The bed was only slightly damp, and almost obscenely comfortable. He lay on his back, staring up at the pictures on the walls, and wondered what had happened to the boy who put them there. Several hours later he was woken by the sirens, and chose to ignore them. There were worse things in life than a bomb through the ceiling.
The ghost of a star
April 10 – 13
They came in the night, as they always did. A half-heard key in the door, a rough hand on the shoulder, a succession of barked orders – ‘get up, get dressed, get a move on.’ Then the back staircase, the Black Maria parked beside the rubbish bins, the short drive up an empty Mokhavaya Street, the archway and gates swallowing him up.
He was bundled in through a side door, walked down a blue-lit corridor and into a yellow-lit reception room, planted on a stool in front of a desk. His personal details were copied from his passport and other papers onto a new form, and he was asked, somewhat bizarrely, whether or not he smoked. When he asked the official across the desk the reason for his arrest he was given nothing more than an if-you-don’t-know-I’m-not-going-to-tell-you smirk.
Registration complete, he was hustled along barely lit corridors and up barely lit stairs to his new quarters. His escort shoved him in, pulled the door shut, and flicked up the metal flap to make sure he was still there. It was a six-by-four-foot cell. The bed took up half the available space, a battered tin bucket sat in the far corner. He was not going to get much exercise.
Nor much sleep if the light bulb hanging from the ceiling was always on, which it doubtless was. He could see other yellow lights through the window, which suggested his cell overlooked the inner courtyard, but what the hell did that matter? The quality of the view was hardly a priority.
He lay down on the bed, wondering if the solo cell boded well or ill. Privacy was nice, but so was someone to talk to. And he would have liked someone other than the authorities to know he was there.
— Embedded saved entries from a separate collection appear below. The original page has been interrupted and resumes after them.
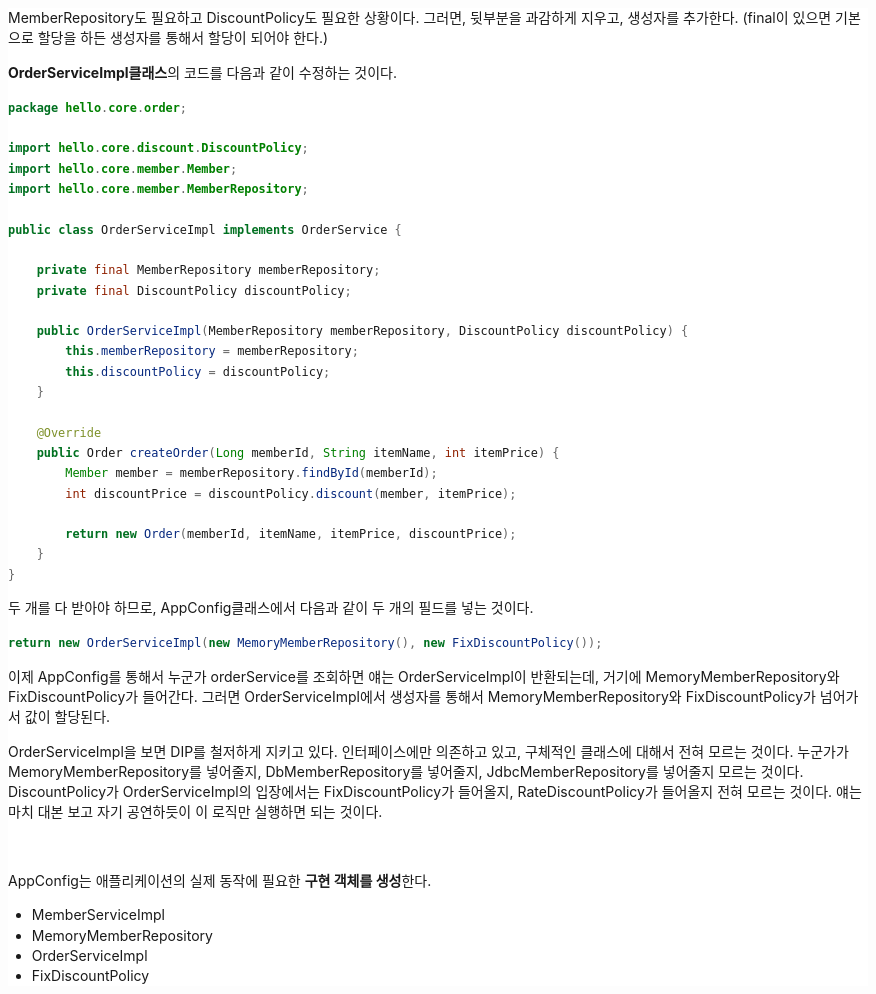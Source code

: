MemberRepository도 필요하고 DiscountPolicy도 필요한 상황이다. 그러면, 뒷부분을 과감하게 지우고, 생성자를 추가한다. (final이 있으면 기본으로 할당을 하든 생성자를 통해서 할당이 되어야 한다.)

<b>OrderServiceImpl클래스</b>의 코드를 다음과 같이 수정하는 것이다.

```java
package hello.core.order;

import hello.core.discount.DiscountPolicy;
import hello.core.member.Member;
import hello.core.member.MemberRepository;

public class OrderServiceImpl implements OrderService {

    private final MemberRepository memberRepository;
    private final DiscountPolicy discountPolicy;

    public OrderServiceImpl(MemberRepository memberRepository, DiscountPolicy discountPolicy) {
        this.memberRepository = memberRepository;
        this.discountPolicy = discountPolicy;
    }

    @Override
    public Order createOrder(Long memberId, String itemName, int itemPrice) {
        Member member = memberRepository.findById(memberId);
        int discountPrice = discountPolicy.discount(member, itemPrice);

        return new Order(memberId, itemName, itemPrice, discountPrice);
    }
}
```

두 개를 다 받아야 하므로, AppConfig클래스에서 다음과 같이 두 개의 필드를 넣는 것이다.

```java
return new OrderServiceImpl(new MemoryMemberRepository(), new FixDiscountPolicy());
```

이제 AppConfig를 통해서 누군가 orderService를 조회하면 얘는 OrderServiceImpl이 반환되는데, 거기에 MemoryMemberRepository와 FixDiscountPolicy가 들어간다. 그러면 OrderServiceImpl에서 생성자를 통해서 MemoryMemberRepository와 FixDiscountPolicy가 넘어가서 값이 할당된다.

OrderServiceImpl을 보면 DIP를 철저하게 지키고 있다. 인터페이스에만 의존하고 있고, 구체적인 클래스에 대해서 전혀 모르는 것이다. 누군가가 MemoryMemberRepository를 넣어줄지, DbMemberRepository를 넣어줄지, JdbcMemberRepository를 넣어줄지 모르는 것이다. DiscountPolicy가 OrderServiceImpl의 입장에서는 FixDiscountPolicy가 들어올지, RateDiscountPolicy가 들어올지 전혀 모르는 것이다. 얘는 마치 대본 보고 자기 공연하듯이 이 로직만 실행하면 되는 것이다.

<br>

AppConfig는 애플리케이션의 실제 동작에 필요한 <b>구현 객체를 생성</b>한다.

* MemberServiceImpl
* MemoryMemberRepository
* OrderServiceImpl
* FixDiscountPolicy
He should be terrified, he thought, but all he could feel was a damning sense of failure.
He had let Effi and Paul down, behaved like an idiot. Making a pain in the arse of himself hadn’t worked in the US or Britain, where the only sanction was refusing his calls. So why in God’s name had he expected it to work here, where swatting away human pests was almost a national sport?
Stupid, stupid.
But this was no time for self-flagellation. If there was any flagellating to do the Soviet authorities would be only too happy to oblige. He needed to calm down, keep his wits about him. ‘Sobriety breeds success’, as one puffed-up schoolmaster had written on one of his essays, the day before Archduke Franz Ferdinand bit the dust.
He wondered whether someone had overheard him at the Shchepkins’ door, and reported him for breaching the ‘general rules governing conversations between foreigners and Soviet citizens?’ He hoped not – Shchepkin’s wife and daughter would also be under arrest if that was the case – but it seemed the logical explanation. Of course, if Shchepkin himself had been carted away on some ludicrous pretext of consorting with foreign agents, then a foreigner trying to contact him would be a dream come true to those who’d done the carting. It would provide them with ‘evidence’ that Shchepkin was in touch with ‘foreign powers’. The irony was, the only real spying Russell had ever done had been for the Soviet Union. His work for the Americans had involved him in nothing more dangerous than lining up potential contacts.
His request to join the Red Army’s triumphal progress could hardly have given them reason to arrest him. They only had to say no, as indeed they had. And if they wanted to punish him for chutzpah, then a swift deportation would surely have been more than sufficient.
So why was he here? He supposed they would tell him eventually, always assuming there was a reason.
In Berlin, Effi woke soon after eight with the sun in her eyes – it was reflecting off an unbroken window on the other side of Bismarck Strasse. She examined the sleeping face of the child beside her for traces of the nightmare which had woken them both a few hours earlier, but there were none. The face was almost serene.